Exercise aim:
Every line of the data must be set down exactly as shown.

Data shown:
[Start of section]
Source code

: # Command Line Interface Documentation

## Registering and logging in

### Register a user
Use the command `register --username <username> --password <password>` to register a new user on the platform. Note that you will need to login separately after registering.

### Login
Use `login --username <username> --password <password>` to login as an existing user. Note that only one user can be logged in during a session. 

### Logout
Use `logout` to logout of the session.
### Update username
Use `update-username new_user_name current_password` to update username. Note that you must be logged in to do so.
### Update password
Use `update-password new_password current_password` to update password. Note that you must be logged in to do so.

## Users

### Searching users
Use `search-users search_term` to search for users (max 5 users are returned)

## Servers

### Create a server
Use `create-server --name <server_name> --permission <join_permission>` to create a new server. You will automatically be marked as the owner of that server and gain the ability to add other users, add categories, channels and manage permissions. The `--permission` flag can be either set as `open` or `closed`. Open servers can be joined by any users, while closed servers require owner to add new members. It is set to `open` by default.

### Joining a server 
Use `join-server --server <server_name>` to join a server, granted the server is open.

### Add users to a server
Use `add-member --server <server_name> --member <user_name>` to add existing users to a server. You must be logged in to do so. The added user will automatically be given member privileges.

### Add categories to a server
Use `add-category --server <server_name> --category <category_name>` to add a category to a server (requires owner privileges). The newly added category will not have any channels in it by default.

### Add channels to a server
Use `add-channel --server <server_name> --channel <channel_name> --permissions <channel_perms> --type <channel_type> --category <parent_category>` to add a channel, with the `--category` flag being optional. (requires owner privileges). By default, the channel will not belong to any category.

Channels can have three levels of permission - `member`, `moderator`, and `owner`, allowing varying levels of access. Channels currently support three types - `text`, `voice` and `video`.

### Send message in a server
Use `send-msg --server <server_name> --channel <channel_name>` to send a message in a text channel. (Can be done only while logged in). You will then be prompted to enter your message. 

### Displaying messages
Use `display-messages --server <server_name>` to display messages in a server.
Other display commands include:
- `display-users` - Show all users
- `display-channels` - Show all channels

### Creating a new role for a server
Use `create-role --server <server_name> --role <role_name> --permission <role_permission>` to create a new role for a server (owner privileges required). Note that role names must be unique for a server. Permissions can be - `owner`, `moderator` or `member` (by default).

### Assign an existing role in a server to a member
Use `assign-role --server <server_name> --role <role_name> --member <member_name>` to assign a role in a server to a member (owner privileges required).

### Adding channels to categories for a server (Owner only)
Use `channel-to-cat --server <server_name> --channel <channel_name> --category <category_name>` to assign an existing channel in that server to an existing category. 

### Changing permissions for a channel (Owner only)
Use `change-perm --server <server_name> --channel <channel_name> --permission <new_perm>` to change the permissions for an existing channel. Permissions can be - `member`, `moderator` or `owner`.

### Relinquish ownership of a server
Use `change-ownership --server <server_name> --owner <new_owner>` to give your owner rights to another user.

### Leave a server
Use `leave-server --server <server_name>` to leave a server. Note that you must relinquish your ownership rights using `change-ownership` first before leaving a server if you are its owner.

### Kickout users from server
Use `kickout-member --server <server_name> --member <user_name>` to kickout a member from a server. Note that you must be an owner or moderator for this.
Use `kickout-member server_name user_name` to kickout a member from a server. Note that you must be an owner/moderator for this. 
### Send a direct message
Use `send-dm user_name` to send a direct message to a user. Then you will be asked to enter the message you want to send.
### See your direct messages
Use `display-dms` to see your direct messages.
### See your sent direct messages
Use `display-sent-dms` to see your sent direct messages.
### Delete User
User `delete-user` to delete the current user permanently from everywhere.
[End of section]
Exercise answer:
Source code

: # Command Line Interface Documentation

## Registering and logging in

### Register a user
Use the command `register --username <username> --password <password>` to register a new user on the platform. Note that you will need to login separately after registering.

### Login
Use `login --username <username> --password <password>` to login as an existing user. Note that only one user can be logged in during a session. 

### Logout
Use `logout` to logout of the session.
### Update username
Use `update-username new_user_name current_password` to update username. Note that you must be logged in to do so.
### Update password
Use `update-password new_password current_password` to update password. Note that you must be logged in to do so.

## Users

### Searching users
Use `search-users search_term` to search for users (max 5 users are returned)

## Servers

### Create a server
Use `create-server --name <server_name> --permission <join_permission>` to create a new server. You will automatically be marked as the owner of that server and gain the ability to add other users, add categories, channels and manage permissions. The `--permission` flag can be either set as `open` or `closed`. Open servers can be joined by any users, while closed servers require owner to add new members. It is set to `open` by default.

### Joining a server 
Use `join-server --server <server_name>` to join a server, granted the server is open.

### Add users to a server
Use `add-member --server <server_name> --member <user_name>` to add existing users to a server. You must be logged in to do so. The added user will automatically be given member privileges.

### Add categories to a server
Use `add-category --server <server_name> --category <category_name>` to add a category to a server (requires owner privileges). The newly added category will not have any channels in it by default.

### Add channels to a server
Use `add-channel --server <server_name> --channel <channel_name> --permissions <channel_perms> --type <channel_type> --category <parent_category>` to add a channel, with the `--category` flag being optional. (requires owner privileges). By default, the channel will not belong to any category.

Channels can have three levels of permission - `member`, `moderator`, and `owner`, allowing varying levels of access. Channels currently support three types - `text`, `voice` and `video`.

### Send message in a server
Use `send-msg --server <server_name> --channel <channel_name>` to send a message in a text channel. (Can be done only while logged in). You will then be prompted to enter your message. 

### Displaying messages
Use `display-messages --server <server_name>` to display messages in a server.
Other display commands include:
- `display-users` - Show all users
- `display-channels` - Show all channels

### Creating a new role for a server
Use `create-role --server <server_name> --role <role_name> --permission <role_permission>` to create a new role for a server (owner privileges required). Note that role names must be unique for a server. Permissions can be - `owner`, `moderator` or `member` (by default).

### Assign an existing role in a server to a member
Use `assign-role --server <server_name> --role <role_name> --member <member_name>` to assign a role in a server to a member (owner privileges required).

### Adding channels to categories for a server (Owner only)
Use `channel-to-cat --server <server_name> --channel <channel_name> --category <category_name>` to assign an existing channel in that server to an existing category. 

### Changing permissions for a channel (Owner only)
Use `change-perm --server <server_name> --channel <channel_name> --permission <new_perm>` to change the permissions for an existing channel. Permissions can be - `member`, `moderator` or `owner`.

### Relinquish ownership of a server
Use `change-ownership --server <server_name> --owner <new_owner>` to give your owner rights to another user.

### Leave a server
Use `leave-server --server <server_name>` to leave a server. Note that you must relinquish your ownership rights using `change-ownership` first before leaving a server if you are its owner.

### Kickout users from server
Use `kickout-member --server <server_name> --member <user_name>` to kickout a member from a server. Note that you must be an owner or moderator for this.
Use `kickout-member server_name user_name` to kickout a member from a server. Note that you must be an owner/moderator for this. 
### Send a direct message
Use `send-dm user_name` to send a direct message to a user. Then you will be asked to enter the message you want to send.
### See your direct messages
Use `display-dms` to see your direct messages.
### See your sent direct messages
Use `display-sent-dms` to see your sent direct messages.
### Delete User
User `delete-user` to delete the current user permanently from everywhere.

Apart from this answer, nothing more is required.